● **AIM OF THE EXERCISE**
Look below for the line holding "- Перекрытие с другими сегментами" and the line holding "As we proceed". Transcribe exactly those lines and all lines between them, nothing more.

*** MATERIAL SUPPLIED Section Begins ***

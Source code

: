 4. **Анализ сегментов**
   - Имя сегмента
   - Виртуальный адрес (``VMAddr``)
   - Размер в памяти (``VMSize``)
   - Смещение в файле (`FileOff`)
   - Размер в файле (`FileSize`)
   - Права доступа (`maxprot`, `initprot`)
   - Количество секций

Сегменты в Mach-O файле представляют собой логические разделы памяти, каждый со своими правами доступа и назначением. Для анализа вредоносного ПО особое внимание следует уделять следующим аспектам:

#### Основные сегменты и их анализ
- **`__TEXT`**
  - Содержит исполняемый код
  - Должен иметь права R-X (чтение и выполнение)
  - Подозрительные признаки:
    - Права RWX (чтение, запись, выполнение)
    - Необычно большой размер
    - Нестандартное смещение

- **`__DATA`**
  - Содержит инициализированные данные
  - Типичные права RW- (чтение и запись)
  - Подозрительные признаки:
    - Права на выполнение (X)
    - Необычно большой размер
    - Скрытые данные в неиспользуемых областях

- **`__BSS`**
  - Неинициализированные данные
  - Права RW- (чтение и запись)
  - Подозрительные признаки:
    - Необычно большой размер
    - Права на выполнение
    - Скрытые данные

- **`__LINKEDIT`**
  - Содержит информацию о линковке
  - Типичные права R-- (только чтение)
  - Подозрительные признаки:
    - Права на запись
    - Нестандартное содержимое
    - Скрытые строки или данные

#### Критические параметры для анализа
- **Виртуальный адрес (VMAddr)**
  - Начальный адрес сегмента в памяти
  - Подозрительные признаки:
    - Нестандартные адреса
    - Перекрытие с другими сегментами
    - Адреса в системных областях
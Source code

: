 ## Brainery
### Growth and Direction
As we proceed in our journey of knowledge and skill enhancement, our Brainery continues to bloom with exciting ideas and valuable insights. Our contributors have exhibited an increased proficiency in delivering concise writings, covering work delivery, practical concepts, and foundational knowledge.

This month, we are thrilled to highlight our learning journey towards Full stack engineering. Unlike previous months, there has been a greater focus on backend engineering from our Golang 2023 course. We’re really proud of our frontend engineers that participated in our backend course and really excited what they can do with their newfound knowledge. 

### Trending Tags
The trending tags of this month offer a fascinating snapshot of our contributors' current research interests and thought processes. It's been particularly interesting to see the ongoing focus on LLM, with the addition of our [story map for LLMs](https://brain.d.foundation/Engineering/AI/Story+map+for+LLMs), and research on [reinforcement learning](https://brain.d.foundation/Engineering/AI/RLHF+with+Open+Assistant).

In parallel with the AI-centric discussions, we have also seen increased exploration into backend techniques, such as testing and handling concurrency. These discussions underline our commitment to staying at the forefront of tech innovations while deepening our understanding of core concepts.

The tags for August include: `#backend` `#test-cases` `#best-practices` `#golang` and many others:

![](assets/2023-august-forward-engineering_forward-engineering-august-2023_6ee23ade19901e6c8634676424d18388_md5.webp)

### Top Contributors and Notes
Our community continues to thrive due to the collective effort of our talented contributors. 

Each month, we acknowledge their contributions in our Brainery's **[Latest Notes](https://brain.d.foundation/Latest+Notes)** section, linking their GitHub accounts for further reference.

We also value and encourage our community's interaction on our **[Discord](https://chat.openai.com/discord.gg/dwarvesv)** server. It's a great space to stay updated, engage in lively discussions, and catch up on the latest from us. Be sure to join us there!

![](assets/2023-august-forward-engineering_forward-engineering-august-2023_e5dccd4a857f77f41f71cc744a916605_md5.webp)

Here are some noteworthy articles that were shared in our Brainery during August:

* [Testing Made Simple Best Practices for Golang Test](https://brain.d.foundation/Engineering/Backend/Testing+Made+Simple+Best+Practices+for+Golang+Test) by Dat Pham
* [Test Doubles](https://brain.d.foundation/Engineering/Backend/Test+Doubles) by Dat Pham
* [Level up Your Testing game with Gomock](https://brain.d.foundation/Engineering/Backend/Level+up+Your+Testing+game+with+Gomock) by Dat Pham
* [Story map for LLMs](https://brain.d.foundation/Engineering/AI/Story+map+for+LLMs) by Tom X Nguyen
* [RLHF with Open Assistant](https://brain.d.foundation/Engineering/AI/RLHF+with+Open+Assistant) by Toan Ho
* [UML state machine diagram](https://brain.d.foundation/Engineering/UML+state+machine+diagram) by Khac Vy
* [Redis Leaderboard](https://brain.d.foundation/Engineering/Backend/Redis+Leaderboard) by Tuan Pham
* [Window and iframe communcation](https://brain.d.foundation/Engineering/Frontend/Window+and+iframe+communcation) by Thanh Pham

*** MATERIAL SUPPLIED Section Ends ***
*** MATERIAL SUPPLIED Section Begins ***

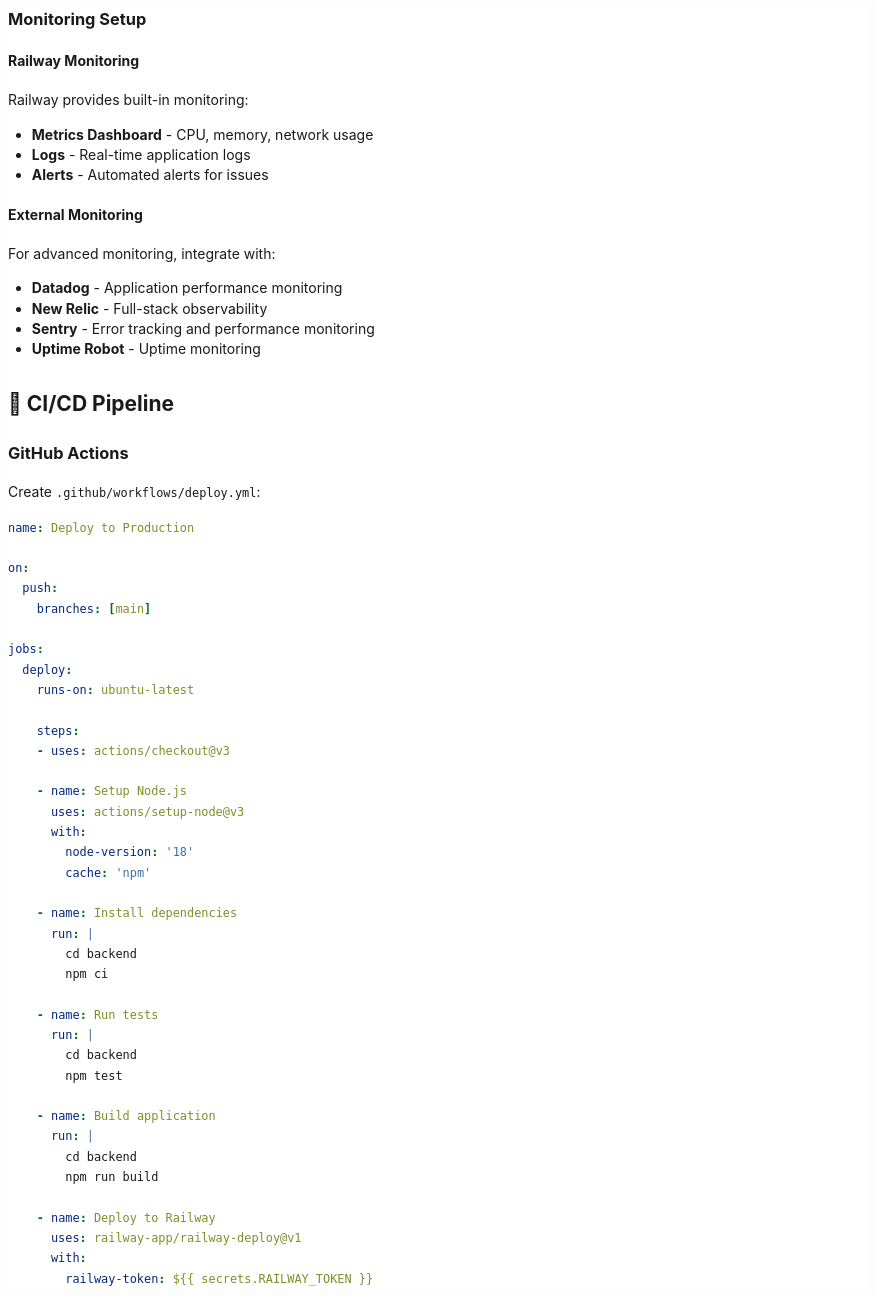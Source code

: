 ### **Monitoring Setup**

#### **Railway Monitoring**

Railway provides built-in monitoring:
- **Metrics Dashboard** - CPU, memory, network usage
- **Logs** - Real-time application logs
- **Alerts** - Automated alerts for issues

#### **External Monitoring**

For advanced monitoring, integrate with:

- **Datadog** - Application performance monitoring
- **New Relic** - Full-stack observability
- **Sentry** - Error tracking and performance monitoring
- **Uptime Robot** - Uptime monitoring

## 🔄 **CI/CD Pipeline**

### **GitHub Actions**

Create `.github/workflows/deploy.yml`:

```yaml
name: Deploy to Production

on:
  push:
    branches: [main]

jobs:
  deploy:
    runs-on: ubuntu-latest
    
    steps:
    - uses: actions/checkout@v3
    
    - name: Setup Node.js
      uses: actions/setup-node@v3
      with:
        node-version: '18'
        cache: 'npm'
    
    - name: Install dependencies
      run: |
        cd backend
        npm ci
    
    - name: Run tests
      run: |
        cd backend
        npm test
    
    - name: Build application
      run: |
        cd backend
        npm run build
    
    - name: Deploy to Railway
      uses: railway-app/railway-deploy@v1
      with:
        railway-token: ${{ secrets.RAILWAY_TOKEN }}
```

*** MATERIAL SUPPLIED Section Ends ***

● **RESULT OF THE TASK**
    - Перекрытие с другими сегментами
    - Адреса в системных областях
Source code

: ## Brainery
### Growth and Direction
As we proceed in our journey of knowledge and skill enhancement, our Brainery continues to bloom with exciting ideas and valuable insights. Our contributors have exhibited an increased proficiency in delivering concise writings, covering work delivery, practical concepts, and foundational knowledge.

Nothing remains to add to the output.